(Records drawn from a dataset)
-- Opening Marker --
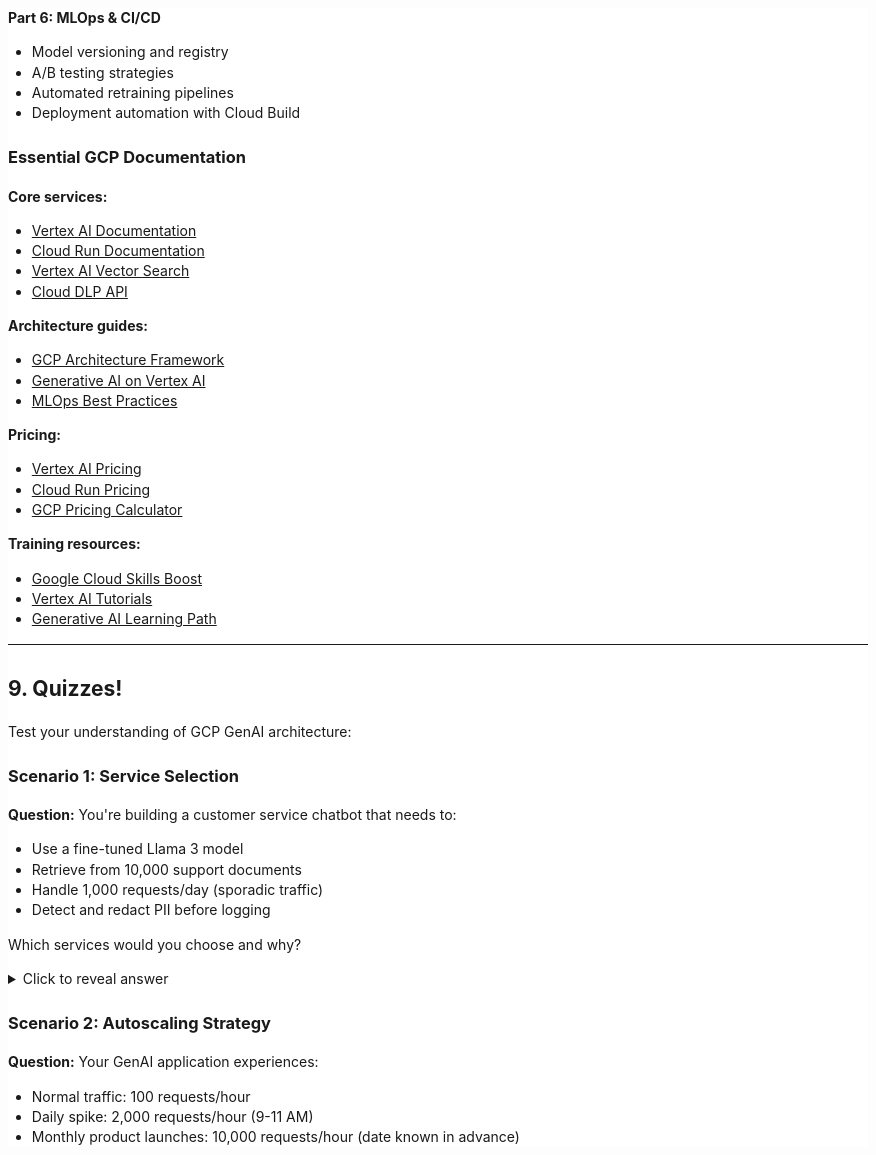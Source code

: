 **Part 6: MLOps & CI/CD**
- Model versioning and registry
- A/B testing strategies
- Automated retraining pipelines
- Deployment automation with Cloud Build

### Essential GCP Documentation

**Core services:**
- [Vertex AI Documentation](https://cloud.google.com/vertex-ai/docs)
- [Cloud Run Documentation](https://cloud.google.com/run/docs)
- [Vertex AI Vector Search](https://cloud.google.com/vertex-ai/docs/vector-search/overview)
- [Cloud DLP API](https://cloud.google.com/dlp/docs)

**Architecture guides:**
- [GCP Architecture Framework](https://cloud.google.com/architecture/framework)
- [Generative AI on Vertex AI](https://cloud.google.com/vertex-ai/docs/generative-ai/learn/overview)
- [MLOps Best Practices](https://cloud.google.com/architecture/mlops-continuous-delivery-and-automation-pipelines-in-machine-learning)

**Pricing:**
- [Vertex AI Pricing](https://cloud.google.com/vertex-ai/pricing)
- [Cloud Run Pricing](https://cloud.google.com/run/pricing)
- [GCP Pricing Calculator](https://cloud.google.com/products/calculator)

**Training resources:**
- [Google Cloud Skills Boost](https://www.cloudskillsboost.google/)
- [Vertex AI Tutorials](https://cloud.google.com/vertex-ai/docs/tutorials)
- [Generative AI Learning Path](https://www.cloudskillsboost.google/paths/118)

---

## 9. Quizzes!

Test your understanding of GCP GenAI architecture:

### Scenario 1: Service Selection
**Question:** You're building a customer service chatbot that needs to:
- Use a fine-tuned Llama 3 model
- Retrieve from 10,000 support documents
- Handle 1,000 requests/day (sporadic traffic)
- Detect and redact PII before logging

Which services would you choose and why?

<details><summary>Click to reveal answer</summary></details>

### Scenario 2: Autoscaling Strategy
**Question:** Your GenAI application experiences:
- Normal traffic: 100 requests/hour
- Daily spike: 2,000 requests/hour (9-11 AM)
- Monthly product launches: 10,000 requests/hour (date known in advance)
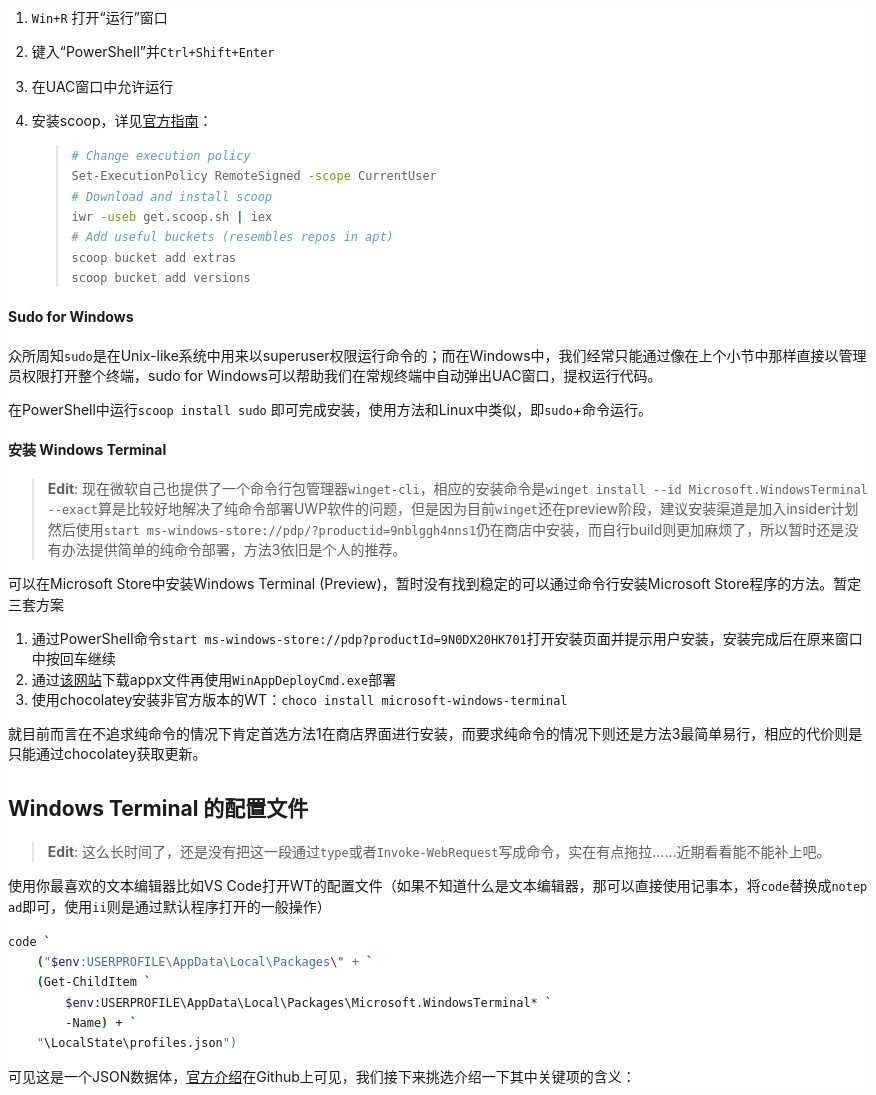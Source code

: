    1. `Win+R` 打开“运行”窗口
   2. 键入“PowerShell”并`Ctrl+Shift+Enter`
   3. 在UAC窗口中允许运行

2. 安装scoop，详见[官方指南](https://scoop.sh/)：

   > ```bash
   > # Change execution policy
   > Set-ExecutionPolicy RemoteSigned -scope CurrentUser
   > # Download and install scoop
   > iwr -useb get.scoop.sh | iex
   > # Add useful buckets (resembles repos in apt)
   > scoop bucket add extras
   > scoop bucket add versions
   > ```

#### Sudo for Windows

众所周知`sudo`是在Unix-like系统中用来以superuser权限运行命令的；而在Windows中，我们经常只能通过像在上个小节中那样直接以管理员权限打开整个终端，sudo for Windows可以帮助我们在常规终端中自动弹出UAC窗口，提权运行代码。

在PowerShell中运行`scoop install sudo` 即可完成安装，使用方法和Linux中类似，即`sudo`+命令运行。

#### 安装 Windows Terminal

> **Edit**: 现在微软自己也提供了一个命令行包管理器`winget-cli`，相应的安装命令是`winget install --id Microsoft.WindowsTerminal --exact`算是比较好地解决了纯命令部署UWP软件的问题，但是因为目前`winget`还在preview阶段，建议安装渠道是加入insider计划然后使用`start ms-windows-store://pdp/?productid=9nblggh4nns1`仍在商店中安装，而自行build则更加麻烦了，所以暂时还是没有办法提供简单的纯命令部署，方法3依旧是个人的推荐。

可以在Microsoft Store中安装Windows Terminal (Preview)，暂时没有找到稳定的可以通过命令行安装Microsoft Store程序的方法。暂定三套方案

1. 通过PowerShell命令`start ms-windows-store://pdp?productId=9N0DX20HK701`打开安装页面并提示用户安装，安装完成后在原来窗口中按回车继续
2. 通过[该网站](https://store.rg-adguard.net/)下载appx文件再使用`WinAppDeployCmd.exe`部署
3. 使用chocolatey安装非官方版本的WT：`choco install microsoft-windows-terminal`

就目前而言在不追求纯命令的情况下肯定首选方法1在商店界面进行安装，而要求纯命令的情况下则还是方法3最简单易行，相应的代价则是只能通过chocolatey获取更新。

## Windows Terminal 的配置文件

> **Edit**: 这么长时间了，还是没有把这一段通过`type`或者`Invoke-WebRequest`写成命令，实在有点拖拉……近期看看能不能补上吧。

使用你最喜欢的文本编辑器比如VS Code打开WT的配置文件（如果不知道什么是文本编辑器，那可以直接使用记事本，将`code`替换成`notepad`即可，使用`ii`则是通过默认程序打开的一般操作）

```bash
code `
	("$env:USERPROFILE\AppData\Local\Packages\" + `
	(Get-ChildItem `
		$env:USERPROFILE\AppData\Local\Packages\Microsoft.WindowsTerminal* `
		-Name) + `
	"\LocalState\profiles.json")
```

可见这是一个JSON数据体，[官方介绍](https://github.com/microsoft/terminal/blob/master/doc/cascadia/SettingsSchema.md)在Github上可见，我们接下来挑选介绍一下其中关键项的含义：
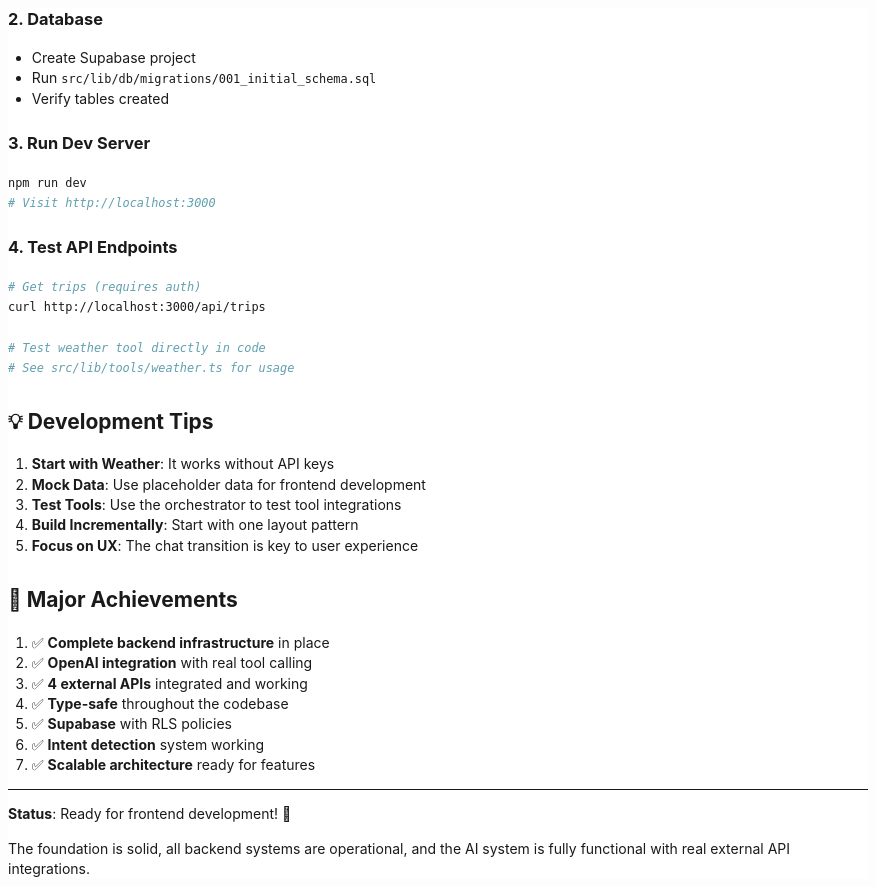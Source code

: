 ### 2. Database
- Create Supabase project
- Run `src/lib/db/migrations/001_initial_schema.sql`
- Verify tables created

### 3. Run Dev Server
```bash
npm run dev
# Visit http://localhost:3000
```

### 4. Test API Endpoints
```bash
# Get trips (requires auth)
curl http://localhost:3000/api/trips

# Test weather tool directly in code
# See src/lib/tools/weather.ts for usage
```

## 💡 Development Tips

1. **Start with Weather**: It works without API keys
2. **Mock Data**: Use placeholder data for frontend development
3. **Test Tools**: Use the orchestrator to test tool integrations
4. **Build Incrementally**: Start with one layout pattern
5. **Focus on UX**: The chat transition is key to user experience

## 🎉 Major Achievements

1. ✅ **Complete backend infrastructure** in place
2. ✅ **OpenAI integration** with real tool calling
3. ✅ **4 external APIs** integrated and working
4. ✅ **Type-safe** throughout the codebase
5. ✅ **Supabase** with RLS policies
6. ✅ **Intent detection** system working
7. ✅ **Scalable architecture** ready for features

---

**Status**: Ready for frontend development! 🚀

The foundation is solid, all backend systems are operational, and the AI system is fully functional with real external API integrations.
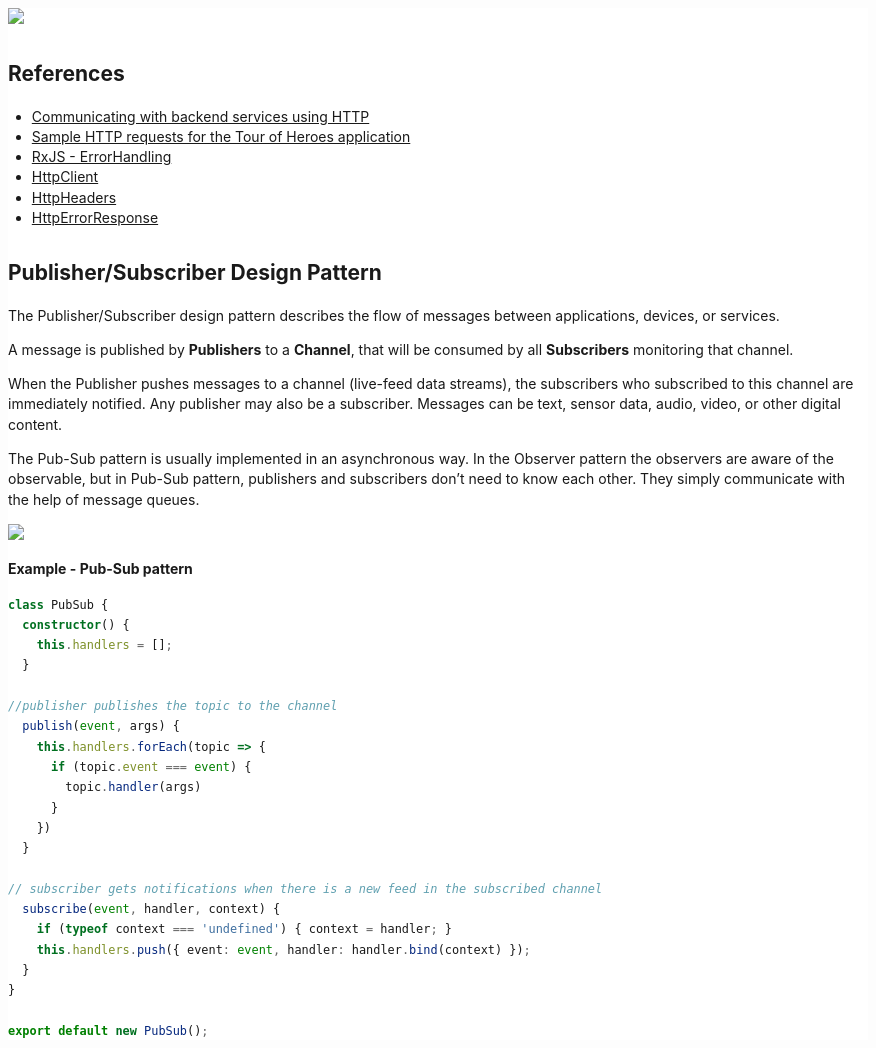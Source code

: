 ![](./../images/http-error-output.png)



## References

* [Communicating with backend services using HTTP](https://angular.io/guide/http)
* [Sample HTTP requests for the Tour of Heroes application](https://angular.io/tutorial/toh-pt0)
* [RxJS - ErrorHandling](https://www.learnrxjs.io/learn-rxjs/operators/error_handling)
* [HttpClient](https://angular.io/api/common/http/HttpClient)
* [HttpHeaders](https://angular.io/api/common/http/HttpHeaders)
* [HttpErrorResponse](https://angular.io/api/common/http/HttpErrorResponse)

## Publisher/Subscriber Design Pattern

The Publisher/Subscriber design pattern describes the flow of messages between applications, devices, or services. 

A message is published by **Publishers** to a **Channel**, that will be consumed by all **Subscribers** monitoring that channel. 

When the Publisher pushes messages to a channel (live-feed data streams), the subscribers who subscribed to this channel are immediately notified. Any publisher may also be a subscriber. Messages can be text, sensor data, audio, video, or other digital content.

The Pub-Sub pattern is usually implemented in an asynchronous way. In the Observer pattern the observers are aware of the observable, but in Pub-Sub pattern, publishers and subscribers don’t need to know each other. They simply communicate with the help of message queues.

![](./../images/pub-sub.png)

**Example - Pub-Sub pattern**
```typescript
class PubSub {
  constructor() {
    this.handlers = [];
  }

//publisher publishes the topic to the channel
  publish(event, args) {
    this.handlers.forEach(topic => {
      if (topic.event === event) {
        topic.handler(args)
      }
    })
  }

// subscriber gets notifications when there is a new feed in the subscribed channel
  subscribe(event, handler, context) {
    if (typeof context === 'undefined') { context = handler; }
    this.handlers.push({ event: event, handler: handler.bind(context) });
  }
}

export default new PubSub();
```
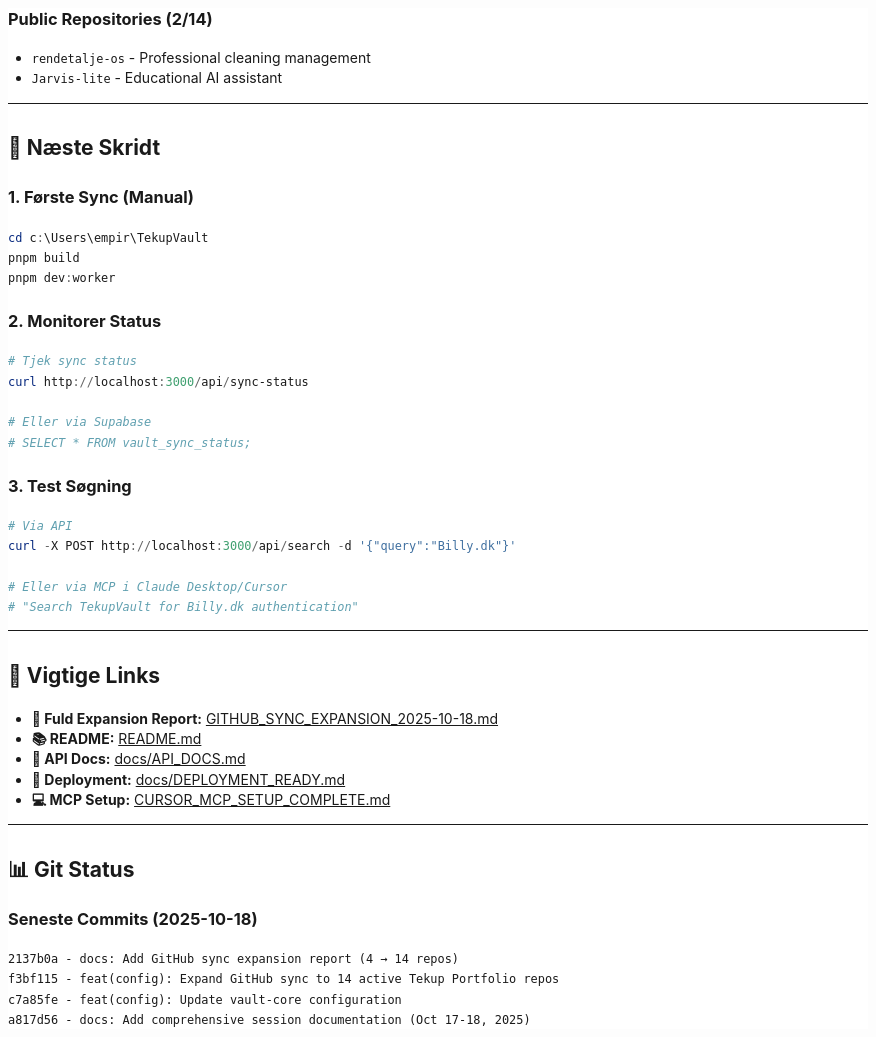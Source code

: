 ### Public Repositories (2/14)
- `rendetalje-os` - Professional cleaning management
- `Jarvis-lite` - Educational AI assistant

---

## 🚀 Næste Skridt

### 1. Første Sync (Manual)
```powershell
cd c:\Users\empir\TekupVault
pnpm build
pnpm dev:worker
```

### 2. Monitorer Status
```powershell
# Tjek sync status
curl http://localhost:3000/api/sync-status

# Eller via Supabase
# SELECT * FROM vault_sync_status;
```

### 3. Test Søgning
```powershell
# Via API
curl -X POST http://localhost:3000/api/search -d '{"query":"Billy.dk"}'

# Eller via MCP i Claude Desktop/Cursor
# "Search TekupVault for Billy.dk authentication"
```

---

## 🔗 Vigtige Links

- **📖 Fuld Expansion Report:** [GITHUB_SYNC_EXPANSION_2025-10-18.md](./GITHUB_SYNC_EXPANSION_2025-10-18.md)
- **📚 README:** [README.md](./README.md)
- **🔧 API Docs:** [docs/API_DOCS.md](./docs/API_DOCS.md)
- **🚀 Deployment:** [docs/DEPLOYMENT_READY.md](./docs/DEPLOYMENT_READY.md)
- **💻 MCP Setup:** [CURSOR_MCP_SETUP_COMPLETE.md](./CURSOR_MCP_SETUP_COMPLETE.md)

---

## 📊 Git Status

### Seneste Commits (2025-10-18)
```
2137b0a - docs: Add GitHub sync expansion report (4 → 14 repos)
f3bf115 - feat(config): Expand GitHub sync to 14 active Tekup Portfolio repos
c7a85fe - feat(config): Update vault-core configuration
a817d56 - docs: Add comprehensive session documentation (Oct 17-18, 2025)
```
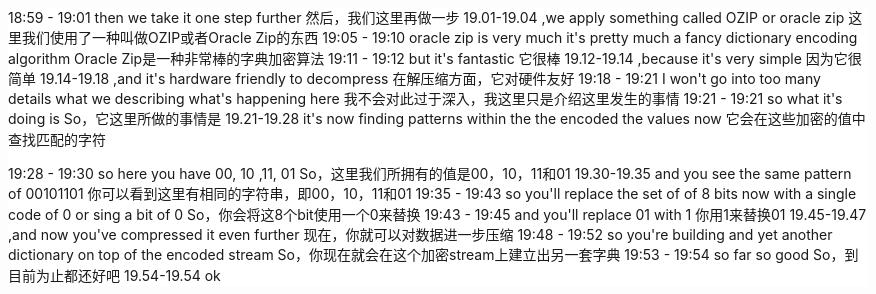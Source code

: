 
18:59 - 19:01
then we take it one step further
然后，我们这里再做一步
19.01-19.04
 ,we apply something called OZIP or oracle zip 
这里我们使用了一种叫做OZIP或者Oracle Zip的东西
19:05 - 19:10
oracle zip is very much it's pretty much a fancy dictionary encoding algorithm 
Oracle Zip是一种非常棒的字典加密算法
19:11 - 19:12
but it's fantastic
它很棒
19.12-19.14
 ,because it's very simple 
因为它很简单
19.14-19.18
,and  it's hardware friendly to decompress 
在解压缩方面，它对硬件友好
19:18 - 19:21
I won't go into too many details what we describing what's happening here 
我不会对此过于深入，我这里只是介绍这里发生的事情
19:21 - 19:21
so what it's doing is
So，它这里所做的事情是
19.21-19.28
it's now finding patterns within the the encoded the values now 
它会在这些加密的值中查找匹配的字符


19:28 - 19:30
so here you have 00, 10 ,11, 01
So，这里我们所拥有的值是00，10，11和01
19.30-19.35
 and you see the same pattern of 00101101
你可以看到这里有相同的字符串，即00，10，11和01
19:35 - 19:43
so you'll replace the set of of 8 bits now with a single code of 0 or sing a bit of 0 
So，你会将这8个bit使用一个0来替换
19:43 - 19:45
and you'll replace 01 with 1
你用1来替换01
19.45-19.47
 ,and now you've compressed it even further 
现在，你就可以对数据进一步压缩
19:48 - 19:52
so you're building and yet another dictionary on top of the encoded stream
So，你现在就会在这个加密stream上建立出另一套字典
19:53 - 19:54
so far so good 
So，到目前为止都还好吧
19.54-19.54
ok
-- Closing Marker --
*Brief*
The lines from the top of the data above through the one holding "- [GCP Architecture" are to be repeated exactly, and only those, with no pictures.

*Completed exercise*
Source code

: **Part 6: MLOps & CI/CD**
- Model versioning and registry
- A/B testing strategies
- Automated retraining pipelines
- Deployment automation with Cloud Build

### Essential GCP Documentation

**Core services:**
- [Vertex AI Documentation](https://cloud.google.com/vertex-ai/docs)
- [Cloud Run Documentation](https://cloud.google.com/run/docs)
- [Vertex AI Vector Search](https://cloud.google.com/vertex-ai/docs/vector-search/overview)
- [Cloud DLP API](https://cloud.google.com/dlp/docs)

**Architecture guides:**
- [GCP Architecture Framework](https://cloud.google.com/architecture/framework)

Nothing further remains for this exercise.